Exercise brief
Find each line of the entries with the string "vertices", please, and copy it.

Data under study
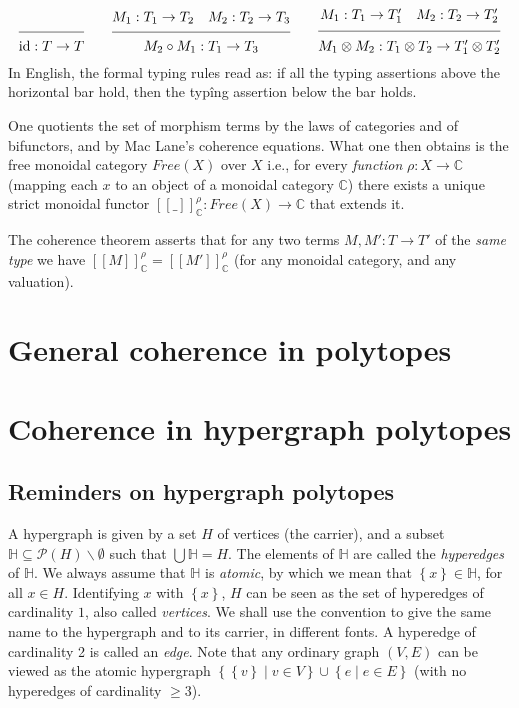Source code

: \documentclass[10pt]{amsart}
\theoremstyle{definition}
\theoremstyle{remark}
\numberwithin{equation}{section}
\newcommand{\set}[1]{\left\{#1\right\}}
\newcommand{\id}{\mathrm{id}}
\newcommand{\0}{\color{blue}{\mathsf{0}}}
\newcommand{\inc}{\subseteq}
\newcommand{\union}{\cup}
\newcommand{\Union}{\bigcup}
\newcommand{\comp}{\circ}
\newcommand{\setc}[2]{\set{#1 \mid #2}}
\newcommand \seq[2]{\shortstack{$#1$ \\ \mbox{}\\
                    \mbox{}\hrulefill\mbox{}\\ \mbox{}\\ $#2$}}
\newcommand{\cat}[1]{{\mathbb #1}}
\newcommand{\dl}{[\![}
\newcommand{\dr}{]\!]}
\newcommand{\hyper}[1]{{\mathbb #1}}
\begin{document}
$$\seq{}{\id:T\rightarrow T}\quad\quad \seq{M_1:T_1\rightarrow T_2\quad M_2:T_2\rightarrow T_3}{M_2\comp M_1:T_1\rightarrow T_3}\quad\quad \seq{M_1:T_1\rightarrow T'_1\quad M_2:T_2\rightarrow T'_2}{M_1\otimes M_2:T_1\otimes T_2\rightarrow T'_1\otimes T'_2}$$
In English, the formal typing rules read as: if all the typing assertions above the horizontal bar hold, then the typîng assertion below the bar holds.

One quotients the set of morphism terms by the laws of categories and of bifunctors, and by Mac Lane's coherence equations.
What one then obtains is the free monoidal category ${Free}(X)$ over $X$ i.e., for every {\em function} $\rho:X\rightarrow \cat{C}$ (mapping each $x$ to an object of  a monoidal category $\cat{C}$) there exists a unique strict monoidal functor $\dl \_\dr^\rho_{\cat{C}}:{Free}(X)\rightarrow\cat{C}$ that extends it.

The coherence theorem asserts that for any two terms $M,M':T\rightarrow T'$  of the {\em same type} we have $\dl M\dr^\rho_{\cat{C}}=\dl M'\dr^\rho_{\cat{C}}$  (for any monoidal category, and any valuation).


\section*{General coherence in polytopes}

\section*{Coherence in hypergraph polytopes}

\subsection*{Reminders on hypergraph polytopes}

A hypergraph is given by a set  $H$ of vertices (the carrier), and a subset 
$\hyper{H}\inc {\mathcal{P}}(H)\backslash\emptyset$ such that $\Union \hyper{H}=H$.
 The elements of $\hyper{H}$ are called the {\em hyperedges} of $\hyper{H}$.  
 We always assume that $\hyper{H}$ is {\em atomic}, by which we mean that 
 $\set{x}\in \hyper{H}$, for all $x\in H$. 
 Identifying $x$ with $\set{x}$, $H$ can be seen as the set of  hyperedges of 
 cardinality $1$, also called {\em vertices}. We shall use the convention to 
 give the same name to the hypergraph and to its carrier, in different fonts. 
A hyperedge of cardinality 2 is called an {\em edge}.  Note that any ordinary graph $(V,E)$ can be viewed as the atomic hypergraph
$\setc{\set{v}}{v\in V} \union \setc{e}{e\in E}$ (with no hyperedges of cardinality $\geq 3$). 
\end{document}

Task response
A hypergraph is given by a set  $H$ of vertices (the carrier), and a subset 
 cardinality $1$, also called {\em vertices}. We shall use the convention to 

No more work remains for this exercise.